Phishing Scams In 2022


Directors Report: This Premium article is exclusive to Premium subscribers. For unrestricted website access please Subscribe: £5 monthly / £50 annual.


Phishing is a type of social engineering attack, which is often used to steal user data, including login credentials and credit card numbers. Phishing describes a set of activities in which a scam artist attempts to get you to divulge sensitive personal information through various forms of deception. 

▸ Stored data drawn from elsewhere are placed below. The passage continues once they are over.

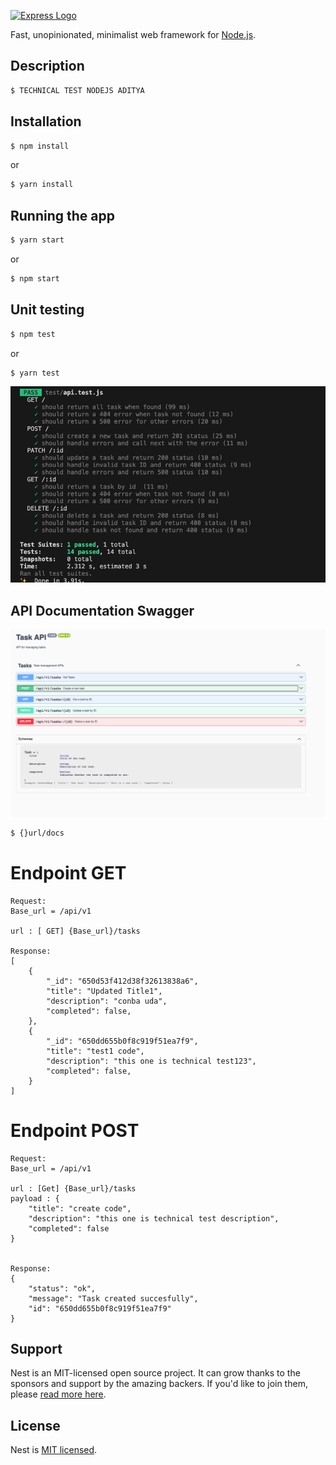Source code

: [![Express Logo](https://i.cloudup.com/zfY6lL7eFa-3000x3000.png)](http://expressjs.com/)

  Fast, unopinionated, minimalist web framework for [Node.js](http://nodejs.org).
  
## Description
```bash
$ TECHNICAL TEST NODEJS ADITYA
```

## Installation

```bash
$ npm install
```
or

```bash
$ yarn install
```

## Running the app

```bash
$ yarn start
```
or
```bash
$ npm start
```
## Unit testing

```bash
$ npm test
```
or
```bash
$ yarn test
```
![Alt text](img/unit-test.png)

## API Documentation Swagger
![Alt text](img/api-docs-swagger.png)
```bash
$ {}url/docs
```

# Endpoint  GET
```
Request: 
Base_url = /api/v1

url : [ GET] {Base_url}/tasks

Response:
[
    {
        "_id": "650d53f412d38f32613838a6",
        "title": "Updated Title1",
        "description": "conba uda",
        "completed": false,
    },
    {
        "_id": "650dd655b0f8c919f51ea7f9",
        "title": "test1 code",
        "description": "this one is technical test123",
        "completed": false,
    }
]
```
# Endpoint POST
```
Request: 
Base_url = /api/v1

url : [Get] {Base_url}/tasks
payload : {
    "title": "create code",
    "description": "this one is technical test description",
    "completed": false
}


Response:
{
    "status": "ok",
    "message": "Task created succesfully",
    "id": "650dd655b0f8c919f51ea7f9"
}
```
## Support

Nest is an MIT-licensed open source project. It can grow thanks to the sponsors and support by the amazing backers. If you'd like to join them, please [read more here](https://docs.nestjs.com/support).

## License

Nest is [MIT licensed](LICENSE).

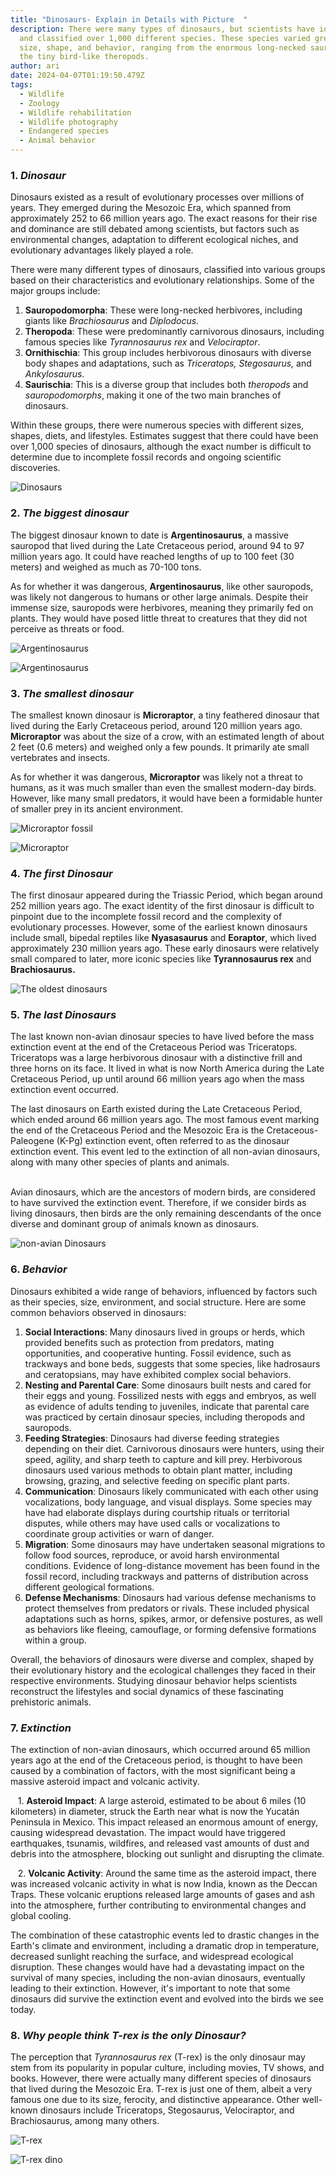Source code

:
 ```yaml
---
title: "Dinosaurs- Explain in Details with Picture  "
description: There were many types of dinosaurs, but scientists have identified
  and classified over 1,000 different species. These species varied greatly in
  size, shape, and behavior, ranging from the enormous long-necked sauropods to
  the tiny bird-like theropods.
author: ari
date: 2024-04-07T01:19:50.479Z
tags:
  - Wildlife
  - Zoology
  - Wildlife rehabilitation
  - Wildlife photography
  - Endangered species
  - Animal behavior
---
```

### **1. *Dinosaur*** 

Dinosaurs existed as a result of evolutionary processes over millions of years. They emerged during the Mesozoic Era, which spanned from approximately 252 to 66 million years ago. The exact reasons for their rise and dominance are still debated among scientists, but factors such as environmental changes, adaptation to different ecological niches, and evolutionary advantages likely played a role.

There were many different types of dinosaurs, classified into various groups based on their characteristics and evolutionary relationships. Some of the major groups include:

1. **Sauropodomorpha**: These were long-necked herbivores, including giants like *Brachiosaurus* and *Diplodocus.*
2. **Theropoda**: These were predominantly carnivorous dinosaurs, including famous species like *Tyrannosaurus rex* and *Velociraptor*.
3. **Ornithischia**: This group includes herbivorous dinosaurs with diverse body shapes and adaptations, such as *Triceratops, Stegosaurus,* and *Ankylosaurus*.
4. **Saurischia**: This is a diverse group that includes both *theropods* and *sauropodomorphs*, making it one of the two main branches of dinosaurs.

Within these groups, there were numerous species with different sizes, shapes, diets, and lifestyles. Estimates suggest that there could have been over 1,000 species of dinosaurs, although the exact number is difficult to determine due to incomplete fossil records and ongoing scientific discoveries.

![Dinosaurs ](/static/img/mesozoic-era-age-of-dinosaurs-periods-dinosaurs.jpg "Dinosaurs ")

### 2. *The biggest dinosaur* 

The biggest dinosaur known to date is **Argentinosaurus**, a massive sauropod that lived during the Late Cretaceous period, around 94 to 97 million years ago. It could have reached lengths of up to 100 feet (30 meters) and weighed as much as 70-100 tons.

As for whether it was dangerous, **Argentinosaurus**, like other sauropods, was likely not dangerous to humans or other large animals. Despite their immense size, sauropods were herbivores, meaning they primarily fed on plants. They would have posed little threat to creatures that they did not perceive as threats or food.

![Argentinosaurus](/static/img/download.jpg "Argentinosaurus")

![Argentinosaurus](/static/img/download-1-.jpg "Argentinosaurus")

### 3. *The smallest dinosaur*

The smallest known dinosaur is **Microraptor**, a tiny feathered dinosaur that lived during the Early Cretaceous period, around 120 million years ago. **Microraptor** was about the size of a crow, with an estimated length of about 2 feet (0.6 meters) and weighed only a few pounds. It primarily ate small vertebrates and insects.

As for whether it was dangerous, **Microraptor** was likely not a threat to humans, as it was much smaller than even the smallest modern-day birds. However, like many small predators, it would have been a formidable hunter of smaller prey in its ancient environment.

![Microraptor fossil ](/static/img/download-3-.jpg "Microraptor fossil ")

![Microraptor](/static/img/download-2-.jpg "Microraptor")

### 4. *The first Dinosaur*

The first dinosaur appeared during the Triassic Period, which began around 252 million years ago. The exact identity of the first dinosaur is difficult to pinpoint due to the incomplete fossil record and the complexity of evolutionary processes. However, some of the earliest known dinosaurs include small, bipedal reptiles like **Nyasasaurus** and **Eoraptor**, which lived approximately 230 million years ago. These early dinosaurs were relatively small compared to later, more iconic species like **Tyrannosaurus rex** and **Brachiosaurus.**

![The oldest dinosaurs](/static/img/download-4-.jpg "The oldest dinosaurs")

### 5﻿. *The last Dinosaurs*

The last known non-avian dinosaur species to have lived before the mass extinction event at the end of the Cretaceous Period was Triceratops. Triceratops was a large herbivorous dinosaur with a distinctive frill and three horns on its face. It lived in what is now North America during the Late Cretaceous Period, up until around 66 million years ago when the mass extinction event occurred.

The last dinosaurs on Earth existed during the Late Cretaceous Period, which ended around 66 million years ago. The most famous event marking the end of the Cretaceous Period and the Mesozoic Era is the Cretaceous-Paleogene (K-Pg) extinction event, often referred to as the dinosaur extinction event. This event led to the extinction of all non-avian dinosaurs, along with many other species of plants and animals.

\
Avian dinosaurs, which are the ancestors of modern birds, are considered to have survived the extinction event. Therefore, if we consider birds as living dinosaurs, then birds are the only remaining descendants of the once diverse and dominant group of animals known as dinosaurs.

![non-avian Dinosaurs ](/static/img/download-5-.jpg "non-avian Dinosaurs ")

### 6. *Behavior* 

Dinosaurs exhibited a wide range of behaviors, influenced by factors such as their species, size, environment, and social structure. Here are some common behaviors observed in dinosaurs:

1. **Social Interactions**: Many dinosaurs lived in groups or herds, which provided benefits such as protection from predators, mating opportunities, and cooperative hunting. Fossil evidence, such as trackways and bone beds, suggests that some species, like hadrosaurs and ceratopsians, may have exhibited complex social behaviors.
2. **Nesting and Parental Care**: Some dinosaurs built nests and cared for their eggs and young. Fossilized nests with eggs and embryos, as well as evidence of adults tending to juveniles, indicate that parental care was practiced by certain dinosaur species, including theropods and sauropods.
3. **Feeding Strategies**: Dinosaurs had diverse feeding strategies depending on their diet. Carnivorous dinosaurs were hunters, using their speed, agility, and sharp teeth to capture and kill prey. Herbivorous dinosaurs used various methods to obtain plant matter, including browsing, grazing, and selective feeding on specific plant parts.
4. **Communication**: Dinosaurs likely communicated with each other using vocalizations, body language, and visual displays. Some species may have had elaborate displays during courtship rituals or territorial disputes, while others may have used calls or vocalizations to coordinate group activities or warn of danger.
5. **Migration**: Some dinosaurs may have undertaken seasonal migrations to follow food sources, reproduce, or avoid harsh environmental conditions. Evidence of long-distance movement has been found in the fossil record, including trackways and patterns of distribution across different geological formations.
6. **Defense Mechanisms**: Dinosaurs had various defense mechanisms to protect themselves from predators or rivals. These included physical adaptations such as horns, spikes, armor, or defensive postures, as well as behaviors like fleeing, camouflage, or forming defensive formations within a group.

Overall, the behaviors of dinosaurs were diverse and complex, shaped by their evolutionary history and the ecological challenges they faced in their respective environments. Studying dinosaur behavior helps scientists reconstruct the lifestyles and social dynamics of these fascinating prehistoric animals.

### 7. *Extinction* 

The extinction of non-avian dinosaurs, which occurred around 65 million years ago at the end of the Cretaceous period, is thought to have been caused by a combination of factors, with the most significant being a massive asteroid impact and volcanic activity.

   1. **Asteroid Impact**: A large asteroid, estimated to be about 6 miles (10 kilometers) in diameter, struck the Earth near what is now the Yucatán Peninsula in Mexico. This impact released an enormous amount of energy, causing widespread devastation. The impact would have triggered earthquakes, tsunamis, wildfires, and released vast amounts of dust and debris into the atmosphere, blocking out sunlight and disrupting the climate.

   2. **Volcanic Activity**: Around the same time as the asteroid impact, there was increased volcanic activity in what is now India, known as the Deccan Traps. These volcanic eruptions released large amounts of gases and ash into the atmosphere, further contributing to environmental changes and global cooling.

The combination of these catastrophic events led to drastic changes in the Earth's climate and environment, including a dramatic drop in temperature, decreased sunlight reaching the surface, and widespread ecological disruption. These changes would have had a devastating impact on the survival of many species, including the non-avian dinosaurs, eventually leading to their extinction. However, it's important to note that some dinosaurs did survive the extinction event and evolved into the birds we see today.

### 8﻿. *Why people think T-rex is the only Dinosaur?*

The perception that *Tyrannosaurus rex* (T-rex) is the only dinosaur may stem from its popularity in popular culture, including movies, TV shows, and books. However, there were actually many different species of dinosaurs that lived during the Mesozoic Era. T-rex is just one of them, albeit a very famous one due to its size, ferocity, and distinctive appearance. Other well-known dinosaurs include Triceratops, Stegosaurus, Velociraptor, and Brachiosaurus, among many others.

![T-rex](/static/img/download-7-.jpg "T-rex")

![T-rex dino ](/static/img/download-6-.jpg "T-rex dino ")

This happens when an attacker, often pretending to be a known employee or friend and who are masquerading as a trusted connection, tricks a victim into opening an email, instant message, or text message. The recipient is then tricked into clicking a link, which often leads to the installation of malware that closes the system as part of a ransomware attack. 

Once obtained, the scam artist will use or sell your information to enrich themselves or use it to bolster more advanced scamming strategies. Most phishing campaigns embed links to landing pages that steal login credentials or emails that include malicious attachments to install malware. A popular current method is for hackers to impersonate cyber security companies in callback phishing emails to gain initial access to corporate networks. 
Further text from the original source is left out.